The Western alliance was reviewed in a provocative but flawed analysis by Mary Kaldor, a Fellow of the Science Policy Research Unit at the University of Sussex.* Kaldor traces the disintegration of the West to conflict among the members of the alliance as opposed to significant shifts in the Cold War conflict. Thus she persuasively stresses the real conflicts of interest on monetary policy, trade, oil, and defense issues of weapons procurement and general policies. Kaldor notes that behind the disagreements on these issues a deepening conflict exists between parochial forces representing labor and domestic producers and internationalist forces led by multinational corporations.
*Mary Kaldor, The Disintegrating West (New York: Hill & Wang, Inc., 1978, $10.00), 219 pages.
Diplomats on both sides of the Atlantic should heed Kaldor’s analysis of conflict within the Western alliance, but there is a quasi-deterministic quality to her assessment.

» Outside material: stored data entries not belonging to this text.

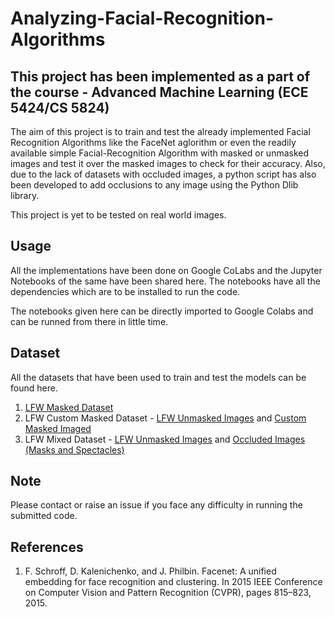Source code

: # Analyzing-Facial-Recognition-Algorithms

## This project has been implemented as a part of the course - Advanced Machine Learning (ECE 5424/CS 5824)

The aim of this project is to train and test the already implemented Facial Recognition Algorithms like the FaceNet aglorithm or even the readily available simple Facial-Recognition Algorithm with masked or unmasked images and test it over the masked images to check for their accuracy. Also, due to the lack of datasets with occluded images, a python script has also been developed to add occlusions to any image using the Python Dlib library.

This project is yet to be tested on real world images.

## Usage

All the implementations have been done on Google CoLabs and the Jupyter Notebooks of the same have been shared here. The notebooks have all the dependencies which are to be installed to run the code.

The notebooks given here can be directly imported to Google Colabs and can be runned from there in little time.

## Dataset

All the datasets that have been used to train and test the models can be found here. 

1. [LFW Masked Dataset](https://drive.google.com/drive/folders/1OKTSn_TxZx9Vq1fglQyY4eiRQBSvAZao?usp=sharing)
2. LFW Custom Masked Dataset - [LFW Unmasked Images](https://drive.google.com/drive/folders/1OKTSn_TxZx9Vq1fglQyY4eiRQBSvAZao?usp=sharing) and [Custom Masked Imaged](https://drive.google.com/drive/folders/1OKTSn_TxZx9Vq1fglQyY4eiRQBSvAZao?usp=sharing)
3. LFW Mixed Dataset - [LFW Unmasked Images](https://drive.google.com/drive/folders/1OKTSn_TxZx9Vq1fglQyY4eiRQBSvAZao?usp=sharing) and [Occluded Images (Masks and Spectacles)](https://drive.google.com/drive/folders/1KMY5fw59gqfkKcrq3vf78E8cyxhSCpDh?usp=sharing)


## Note
Please contact or raise an issue if you face any difficulty in running the submitted code.

## References
1. F. Schroff, D. Kalenichenko, and J. Philbin. Facenet: A unified embedding for face recognition and clustering. In 2015 IEEE Conference on Computer Vision and Pattern Recognition (CVPR), pages 815–823, 2015.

She assumes, for example, that the problems within the alliance are unresolvable unless there is radical social change, which is never very well defined by the author. This reflects her assumption that conflict among nation-states results from domestic economic and social conflict, with the multinational corporation being the most important source. In a chapter entitled "The Corporation and the State,’’ Kaldor asserts that the state’s main functions are to promote corporate expansion and preserve a stable society with corporate hegemony. She also stresses the critical impact of conflict between American capitalism and world capitalism. This represents, however, not only a rather narrow perspective on the functions of the modern welfare state but also a dismissal of the role of astute statesmanship. The history of the Western alliance and NATO from its origins in the Cold War to the present suggests that there has always been substantial conflict of interest. But this conflict has often been managed successfully, in part as a result of the perceived threat from the Soviet Union and skillful diplomacy.

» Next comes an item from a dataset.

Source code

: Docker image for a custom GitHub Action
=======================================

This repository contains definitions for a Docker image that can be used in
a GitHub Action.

The most serious flaw in Kaldor’s assessment is her dismissal of the Cold War conflict with the Soviet Union as a ritual designed to mask the deeper conflict within the Western alliance. Thus Kaldor views the emergence of the NATO alliance and rearmament of West Germany as primarily designed by the United States to prevent the creation of an independent power bloc. This interpretation, which relies on revisionist historians who have been severely criticized on many grounds, ignores not only the impact of Soviet-American estrangement but also the complex nature of policymaking (pp. 17-18).1
Kaldor further denigrates the reality of the Cold War in her chapter on "East versus West." Whereas the West is fundamentally expansionistic because corporations must expand or die according to the author’s assumptions, the Soviet Union lacks this "compulsion to expand, although the leadership may have particular expansionist ambitions." (p. 31) Soviet expansionism as a result of traditional national ambitions, the influence of Marxist-Leninist ideology, or competition with China receives little consideration from Kaldor. Instead, she views Soviet policy toward the Third World after 1955 as defensively designed to force the West into détente and weaken the American monopoly in this area. Most specialists on Soviet policy, however, consider the Soviet pursuit of power and influence in the Third World since 1975 as a relentless and skillful exploitation of opportunities that has disrupted regional balances of power.2
The Soviet invasion of Afghanistan highlights the serious flaws in Kaldor’s analysis. The Kremlin’s willingness to overthrow a government and send in the Red Army contradicts her assertion that "it would be wrong to interpret this political Soviet interest in the Third World as expansionist.’’ (p. 42) The way in which the crisis has stimulated unity in the Western alliance is also illustrative of the critical influence of the Cold War in contrast with Kaldor’s preoccupation with clashing corporate capitalism. Finally, at a time of international crisis, Americans turn to the President for leadership, but Kaldor fails to consider the impact of different policymakers on the Western alliance.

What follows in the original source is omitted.